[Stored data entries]
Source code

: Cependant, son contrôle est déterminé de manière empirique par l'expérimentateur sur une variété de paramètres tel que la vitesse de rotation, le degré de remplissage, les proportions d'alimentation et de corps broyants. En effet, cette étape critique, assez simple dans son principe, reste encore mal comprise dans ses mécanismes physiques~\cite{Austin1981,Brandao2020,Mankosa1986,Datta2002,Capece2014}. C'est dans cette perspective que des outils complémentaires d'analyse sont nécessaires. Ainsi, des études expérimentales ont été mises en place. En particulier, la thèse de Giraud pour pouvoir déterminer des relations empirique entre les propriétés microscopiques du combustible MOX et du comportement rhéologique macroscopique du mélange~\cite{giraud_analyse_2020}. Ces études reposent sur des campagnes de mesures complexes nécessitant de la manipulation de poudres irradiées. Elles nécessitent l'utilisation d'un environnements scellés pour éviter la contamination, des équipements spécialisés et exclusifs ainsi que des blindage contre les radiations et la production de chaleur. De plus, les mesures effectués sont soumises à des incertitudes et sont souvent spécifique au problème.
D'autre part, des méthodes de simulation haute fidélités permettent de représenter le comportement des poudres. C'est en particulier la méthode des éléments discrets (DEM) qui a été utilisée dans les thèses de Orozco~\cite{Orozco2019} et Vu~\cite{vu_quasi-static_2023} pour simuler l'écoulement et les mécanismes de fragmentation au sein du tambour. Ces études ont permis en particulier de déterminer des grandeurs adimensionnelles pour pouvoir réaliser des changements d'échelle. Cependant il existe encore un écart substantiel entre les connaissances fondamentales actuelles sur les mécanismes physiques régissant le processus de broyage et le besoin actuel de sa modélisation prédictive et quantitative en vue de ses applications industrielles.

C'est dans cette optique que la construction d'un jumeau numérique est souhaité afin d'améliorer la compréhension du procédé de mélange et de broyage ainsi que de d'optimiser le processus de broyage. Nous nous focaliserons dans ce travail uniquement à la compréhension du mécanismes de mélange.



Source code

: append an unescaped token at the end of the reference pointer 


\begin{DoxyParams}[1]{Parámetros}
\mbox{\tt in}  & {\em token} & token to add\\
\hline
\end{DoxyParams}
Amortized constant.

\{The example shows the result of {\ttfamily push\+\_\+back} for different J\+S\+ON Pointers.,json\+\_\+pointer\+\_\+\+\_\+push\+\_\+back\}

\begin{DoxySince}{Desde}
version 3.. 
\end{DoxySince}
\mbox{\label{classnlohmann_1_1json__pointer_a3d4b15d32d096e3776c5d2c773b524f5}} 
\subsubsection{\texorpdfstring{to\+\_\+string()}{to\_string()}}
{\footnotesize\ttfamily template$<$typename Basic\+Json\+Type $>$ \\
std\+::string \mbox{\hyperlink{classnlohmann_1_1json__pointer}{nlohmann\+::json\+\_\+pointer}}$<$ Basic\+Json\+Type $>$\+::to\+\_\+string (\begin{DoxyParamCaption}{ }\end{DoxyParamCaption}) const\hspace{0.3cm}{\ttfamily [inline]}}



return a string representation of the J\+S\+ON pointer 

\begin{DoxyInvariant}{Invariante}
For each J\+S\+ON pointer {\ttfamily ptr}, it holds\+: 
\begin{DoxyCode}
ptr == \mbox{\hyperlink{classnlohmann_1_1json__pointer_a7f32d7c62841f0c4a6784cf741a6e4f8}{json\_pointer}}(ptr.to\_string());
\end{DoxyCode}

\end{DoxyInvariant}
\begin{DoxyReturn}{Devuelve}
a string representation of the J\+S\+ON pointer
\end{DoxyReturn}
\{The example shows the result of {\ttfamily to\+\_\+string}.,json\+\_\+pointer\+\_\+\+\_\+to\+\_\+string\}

How to complete this task
Where a line in the records above includes the string "DoxyParams", show it.

Result of the exercise
\begin{DoxyParams}[1]{Parámetros}
\end{DoxyParams}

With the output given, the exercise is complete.